Dáil debates

Wednesday, 6 July 2011

Hospital Services: Motion (Resumed)

 

5:00 pm

Photo of Seán SherlockSeán Sherlock (Cork East, Labour)

I wish to speak specifically on Mallow. I am not aware of any commitment that was given on Mallow General Hospital regarding accident and emergency services but I am open to correction. I am a member of the Mallow Hospital Action Committee since I entered public life. In Mallow and north Cork we have been through a very difficult and dramatic time, especially when on Tuesday, 19 April, it was announced by the Health Information and Quality Authority, HIQA, that it would investigate the services at Mallow General Hospital. At the time it was purported that the investigation was on foot of a complaint, which turned out not to be the case. When HIQA visited the hospital, it found the staff, clinicians and physicians were absolutely and utterly beyond reproach.

I note the comments of Deputy Donnelly. In parallel with the investigative process, there was a roadmap for the reconfiguration of Cork and Kerry hospitals whereby the designation of Mallow would evolve or change to reflect the concerns that arose in the HIQA report. All the stakeholders, including the hospital action committee of which I am a member, physicians, GPs and those who were referred to the hospital were part of the process. The endgame was to ensure we could maintain the capacity of the hospital to deliver in order that more services would be taken out of Cork University Hospital on an elective basis, acute surgical services could be maintained and an urgent care centre or medical assessment unit established which would allow for the vast bulk of cases that present on an emergency basis to continue to be dealt with in Mallow. We were on that route map until I discovered this week that certain forces within the HSE wanted to derail it and go way beyond the HIQA recommendations to reduce the capacity of the hospital to deliver.
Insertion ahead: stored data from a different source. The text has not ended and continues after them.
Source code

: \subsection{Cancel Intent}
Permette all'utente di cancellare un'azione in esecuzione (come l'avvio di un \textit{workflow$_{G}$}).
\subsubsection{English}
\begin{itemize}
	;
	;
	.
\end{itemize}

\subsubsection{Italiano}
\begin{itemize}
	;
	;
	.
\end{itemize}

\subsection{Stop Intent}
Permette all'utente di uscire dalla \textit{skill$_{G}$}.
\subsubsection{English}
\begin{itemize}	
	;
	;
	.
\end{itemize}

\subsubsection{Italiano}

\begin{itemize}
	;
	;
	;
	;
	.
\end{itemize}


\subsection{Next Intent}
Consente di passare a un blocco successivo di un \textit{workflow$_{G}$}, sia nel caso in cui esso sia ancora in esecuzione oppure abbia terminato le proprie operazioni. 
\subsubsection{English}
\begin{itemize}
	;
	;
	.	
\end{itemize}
I am encouraged by a meeting I had with the Minister for Health, Deputy James Reilly. He reflected a statement he made when the HIQA report was issued, namely, that he was strongly committed to the role of smaller hospitals. I can only speak for Mallow with any great authority. We now need to get the roadmap back on track so that if we have to go through change management, it will reflect HIQA. However, it must not be solely for budgetary reasons. It has to allow for a situation to arise whereby we can take more of the elective procedures that can be done in Mallow and have a short stay surgical unit in order that we can continue to have an emergency department facility and begin to facilitate the structures around CUH.

If we proceed along a pathway that seeks to excise acute surgery or the acute medicine programme from Mallow in a short space of time, I have no doubt it will contribute to the risk profile of larger hospitals like CUH. We must be cognisant and very wary of the need to ensure hospitals such as Mallow have a role. We need to consider in a more lateral way how the role can proceed. Mallow differs from other hospitals in that HIQA has examined it and provided recommendations. The issue of licensing is coming down the track. No matter what one's political hue is - I accepted this a long time ago - one has to take the view that one does not reduce the capacity. The HIQA requirements should be met, we should ensure that a hospital has a license to practice and that services can be delivered, albeit possibly in a different way.